Patient Sayiba Tambwe, ancien directeur général de l’Office de gestion du fret multimodal (OGEFREM) et expert en transport et facilitation du commerce, a exprimé ses inquiétudes face à la dégradation de la situation sécuritaire et sanitaire en Ituri, estimant que les réponses apportées par les autorités restent insuffisantes.
Dans une publication diffusée sur son compte X, l’ancien dirigeant de l’OGEFREM affirme que « la situation sécuritaire en Ituri demeure extrêmement volatile », évoquant une intensification des violences et la poursuite des massacres de civils.
Selon lui, les populations des territoires de Djugu, d’Irumu, de Mambasa et d’Aru vivent dans une insécurité permanente, confrontées aux attaques de groupes armés ainsi qu’à d’importants déplacements de populations.
Patient Sayiba souligne également que cette crise est aggravée par la progression de l’épidémie d’Ebola dans des zones déjà fragilisées. Il estime que les structures sanitaires sont débordées et que les populations se retrouvent confrontées à une situation humanitaire de plus en plus difficile.

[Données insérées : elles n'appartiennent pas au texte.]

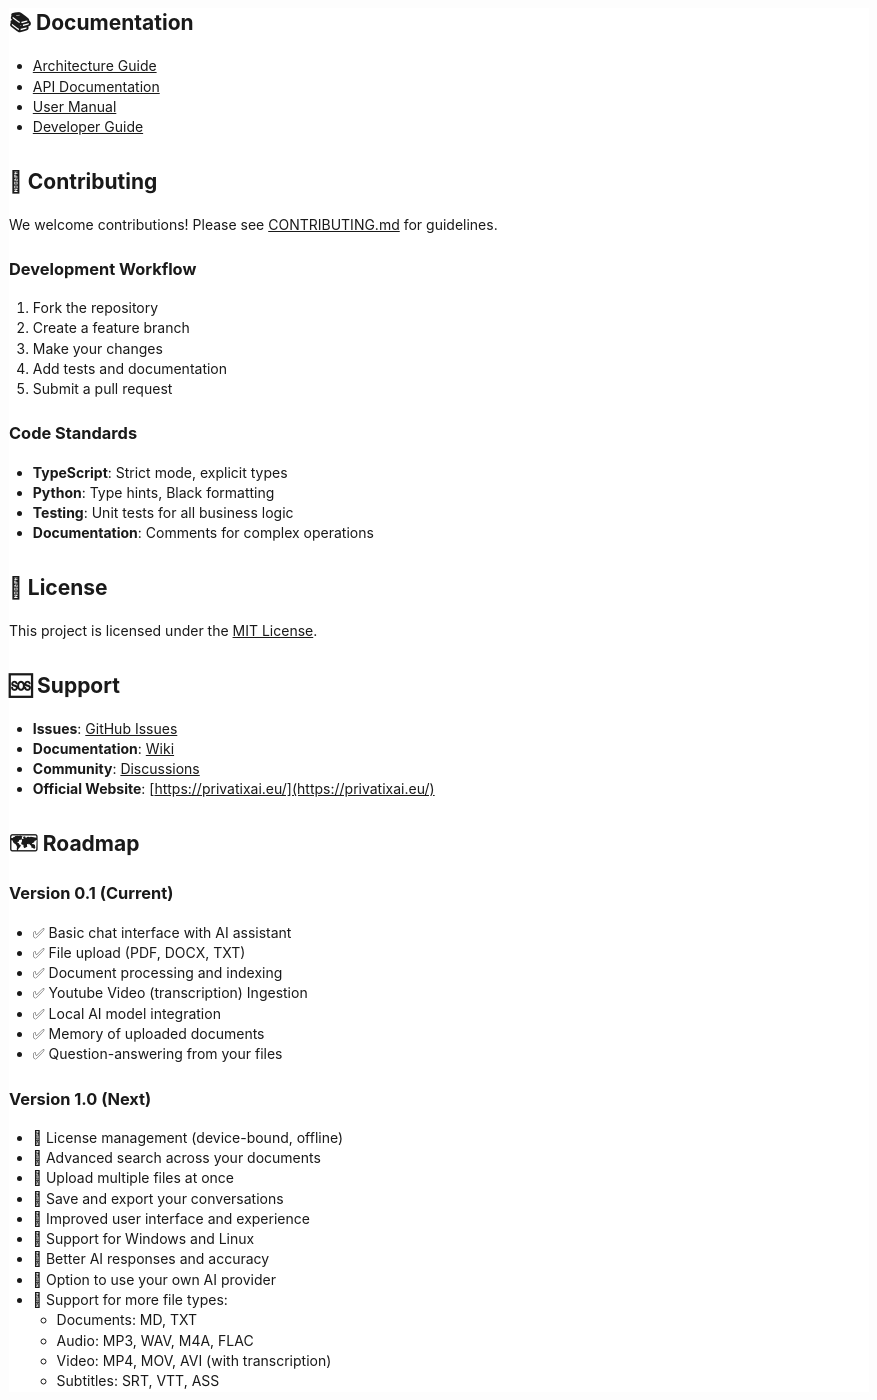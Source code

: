 ## 📚 Documentation

- [Architecture Guide](docs/ARCHITECTURE.md)
- [API Documentation](privatixai-be/docs/)
- [User Manual](docs/USER_GUIDE.md)
- [Developer Guide](docs/DEVELOPMENT.md)

## 🤝 Contributing

We welcome contributions! Please see [CONTRIBUTING.md](CONTRIBUTING.md) for guidelines.

### Development Workflow

1. Fork the repository
2. Create a feature branch
3. Make your changes
4. Add tests and documentation
5. Submit a pull request

### Code Standards

- **TypeScript**: Strict mode, explicit types
- **Python**: Type hints, Black formatting
- **Testing**: Unit tests for all business logic
- **Documentation**: Comments for complex operations

## 📄 License

This project is licensed under the [MIT License](LICENSE).

## 🆘 Support

- **Issues**: [GitHub Issues](https://github.com/privatixai/privatixai/issues)
- **Documentation**: [Wiki](https://github.com/privatixai/privatixai/wiki)
- **Community**: [Discussions](https://github.com/privatixai/privatixai/discussions)
- **Official Website**: [https://privatixai.eu/](https://privatixai.eu/)

## 🗺️ Roadmap

### Version 0.1 (Current)
- ✅ Basic chat interface with AI assistant
- ✅ File upload (PDF, DOCX, TXT)
- ✅ Document processing and indexing
- ✅ Youtube Video (transcription) Ingestion
- ✅ Local AI model integration
- ✅ Memory of uploaded documents
- ✅ Question-answering from your files

### Version 1.0 (Next)
- 🔄 License management (device-bound, offline)
- 🔄 Advanced search across your documents
- 🔄 Upload multiple files at once
- 🔄 Save and export your conversations
- 🔄 Improved user interface and experience
- 🔄 Support for Windows and Linux
- 🔄 Better AI responses and accuracy
- 🔄 Option to use your own AI provider
- 🔄 Support for more file types:
  - Documents: MD, TXT
  - Audio: MP3, WAV, M4A, FLAC
  - Video: MP4, MOV, AVI (with transcription)
  - Subtitles: SRT, VTT, ASS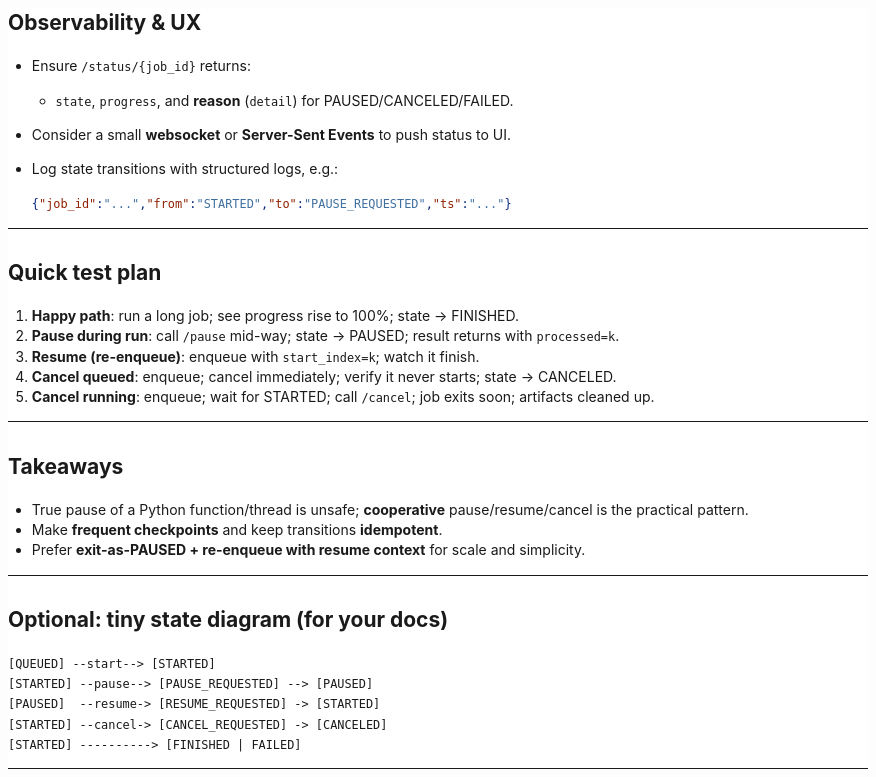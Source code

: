 
## Observability & UX

* Ensure `/status/{job_id}` returns:

  * `state`, `progress`, and **reason** (`detail`) for PAUSED/CANCELED/FAILED.
* Consider a small **websocket** or **Server-Sent Events** to push status to UI.
* Log state transitions with structured logs, e.g.:

  ```json
  {"job_id":"...","from":"STARTED","to":"PAUSE_REQUESTED","ts":"..."}
  ```

---

## Quick test plan

1. **Happy path**: run a long job; see progress rise to 100%; state → FINISHED.
2. **Pause during run**: call `/pause` mid-way; state → PAUSED; result returns with `processed=k`.
3. **Resume (re-enqueue)**: enqueue with `start_index=k`; watch it finish.
4. **Cancel queued**: enqueue; cancel immediately; verify it never starts; state → CANCELED.
5. **Cancel running**: enqueue; wait for STARTED; call `/cancel`; job exits soon; artifacts cleaned up.

---

## Takeaways

* True pause of a Python function/thread is unsafe; **cooperative** pause/resume/cancel is the practical pattern.
* Make **frequent checkpoints** and keep transitions **idempotent**.
* Prefer **exit-as-PAUSED + re-enqueue with resume context** for scale and simplicity.

---

## Optional: tiny state diagram (for your docs)

```
[QUEUED] --start--> [STARTED]
[STARTED] --pause--> [PAUSE_REQUESTED] --> [PAUSED]
[PAUSED]  --resume-> [RESUME_REQUESTED] -> [STARTED]
[STARTED] --cancel-> [CANCEL_REQUESTED] -> [CANCELED]
[STARTED] ----------> [FINISHED | FAILED]
```

---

Dans sa publication, il critique la gestion des deux crises par les autorités congolaises. Il estime que les opérations sécuritaires demeurent « fragmentées » et « tardives », sans parvenir à stabiliser durablement les zones affectées.
Sur le plan sanitaire, il considère que la riposte contre Ebola souffre d’un manque de coordination, d’une lenteur dans la prise en charge des malades et d’une absence de stratégie claire pour contenir l’épidémie dans les zones les plus exposées.
Patient Sayiba affirme par ailleurs que les autorités accordent davantage de priorité aux enjeux politiques qu’à la recherche de solutions aux crises sécuritaires et sanitaires.
« Au lieu de construire un front national pour répondre aux crises sécuritaires et sanitaires, Kinshasa privilégie une stratégie de diviser pour régner, fragmentant les acteurs politiques et sociaux afin de neutraliser toute opposition structurée », écrit-il.
Selon lui, cette situation contribue à renforcer « une dérive autoritaire et une défaillance de gouvernance » dans la gestion des défis auxquels le pays est confronté.